И никто не хотел ничего другого! Когда Андрей прочитал одному умному, дельному мужику, с которым много беседовал, об истории, о мятежах, происхождении крепостного права, статью из «Отечественных записок» насчет современных деревенских кулаков, которые обирают мужиков, сосут из них кровь, слушатель Андрея неожиданно разъярился: «Неправда это! Завидно им, что мужик на поправку пошел, вот и выдумывают про мужика!» Отлично знал, что правда, сам жаловался на местного мироеда, но в статье был скрыт намек на бунт, а это сразу вызвало отпор. Яков, невесткин мужик, с которым Андрей понемногу сдружился и которому объяснял про землю, про честный душевой передел, обрадованно воскликнул: «Вот бы хорошо получить землицы поболе! Принайму двух работников!..» Но и то, о чем толковал Лавров: медленное приготовление народа к социальному переустройству, выковка критически мыслящих личностей — не годилось, потому что затягивало все надолго, неведомо на сколько поколений. А ждать долее невтерпеж! Гибли лучшие, народ дичал, тупел, и страшной угрозой вырастал кулак в деревне и капиталист в городе. Тургенев давно еще — когда угроза была лишь в намеке — сказал, что русский мужик носит зародыши такой буржуазии в дубленом тулупе, — что твои немцы! Они общину и пожрут, дубленые тулупы. И — страну разорвут, на куски растащат, дай им волю. Никакие умственные, интеллигентские силы не спасут общину от мироедства, ибо когда еще скажется эта долгая, муравьиная копотня, а тут — наскок, проворство, русские немцы окореняются не годами, а неделями. Яков с дедовой невесткой откупили у Лоренцова долю птичьего хозяйства и уже торговали яйцом и битой птицей в Керчи. Другому мужику, тоже бывшему крепостному, Лоренцов продал часть земли, бросовую, горы да буераки, а тот затеял вырубать камень, дело пошло лихо, рабочая сила дармовая, бродяги и гольтепа стекались сюда, к теплу, со всей России, море близко: за два года обогатился неслыханно. Торопиться нужно! Иначе России — каюк.

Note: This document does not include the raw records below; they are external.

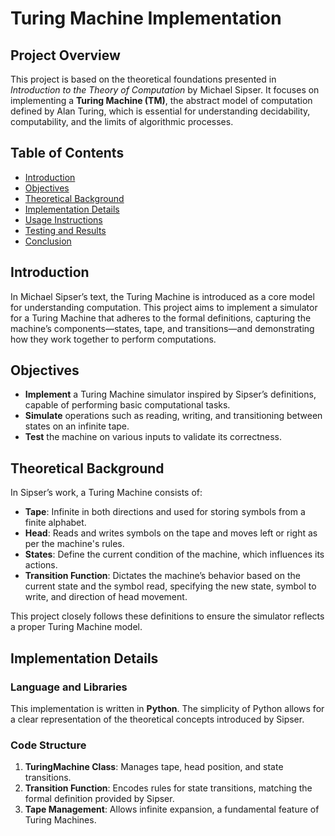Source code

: # Turing Machine Implementation

## Project Overview
This project is based on the theoretical foundations presented in *Introduction to the Theory of Computation* by Michael Sipser. It focuses on implementing a **Turing Machine (TM)**, the abstract model of computation defined by Alan Turing, which is essential for understanding decidability, computability, and the limits of algorithmic processes.

## Table of Contents
- [Introduction](#introduction)
- [Objectives](#objectives)
- [Theoretical Background](#theoretical-background)
- [Implementation Details](#implementation-details)
- [Usage Instructions](#usage-instructions)
- [Testing and Results](#testing-and-results)
- [Conclusion](#conclusion)

## Introduction
In Michael Sipser’s text, the Turing Machine is introduced as a core model for understanding computation. This project aims to implement a simulator for a Turing Machine that adheres to the formal definitions, capturing the machine’s components—states, tape, and transitions—and demonstrating how they work together to perform computations.

## Objectives
- **Implement** a Turing Machine simulator inspired by Sipser’s definitions, capable of performing basic computational tasks.
- **Simulate** operations such as reading, writing, and transitioning between states on an infinite tape.
- **Test** the machine on various inputs to validate its correctness.

## Theoretical Background
In Sipser’s work, a Turing Machine consists of:
- **Tape**: Infinite in both directions and used for storing symbols from a finite alphabet.
- **Head**: Reads and writes symbols on the tape and moves left or right as per the machine's rules.
- **States**: Define the current condition of the machine, which influences its actions.
- **Transition Function**: Dictates the machine’s behavior based on the current state and the symbol read, specifying the new state, symbol to write, and direction of head movement.

This project closely follows these definitions to ensure the simulator reflects a proper Turing Machine model.

## Implementation Details
### Language and Libraries
This implementation is written in **Python**. The simplicity of Python allows for a clear representation of the theoretical concepts introduced by Sipser.

### Code Structure
1. **TuringMachine Class**: Manages tape, head position, and state transitions.
2. **Transition Function**: Encodes rules for state transitions, matching the formal definition provided by Sipser.
3. **Tape Management**: Allows infinite expansion, a fundamental feature of Turing Machines.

Пока жил у деда в Кашка-Чекраке, не знал толком, что творится в стране. Потом уж, в июне, встретившись в Одессе с товарищами и перечитав газеты, понял, что возбуждение и тревога одолевали многих. Каких-то поспешных, решающих действий жаждали все: и революционеры, и охранители порядка. В феврале был убит еще один шпион, Никонов, в Ростове, и покушались на жизнь прокурора Котляревского. В марте братья Избицкие в Киеве оказали вооруженное сопротивление при аресте. В мае был убит кинжалом на улице жандармский офицер, барон Гейкинг, а в конце мая замечательно удался побег из киевской тюрьмы бунтарей-чигиринцев Стефановича, Дейча и Бохановского. Но власти от всего этого лишь стервенели: в апреле произвели массовую высылку студентов из Киева, без суда и следствия, скопом, в северные края, а когда везли студентов через Москву, устроили зверское избиение их охотнорядцами. 9 мая объявлено было высочайшее повеление о том, что преступления против должностных лиц изымаются из ведения суда присяжных (скорый и раздраженный ответ на оправданье Засулич!) и передаются судебным палатам, Особому присутствию Сената и Верховному уголовному суду. А через месяц, 9 июня, явилось новое великое благодеяние: по всей России введен институт урядников.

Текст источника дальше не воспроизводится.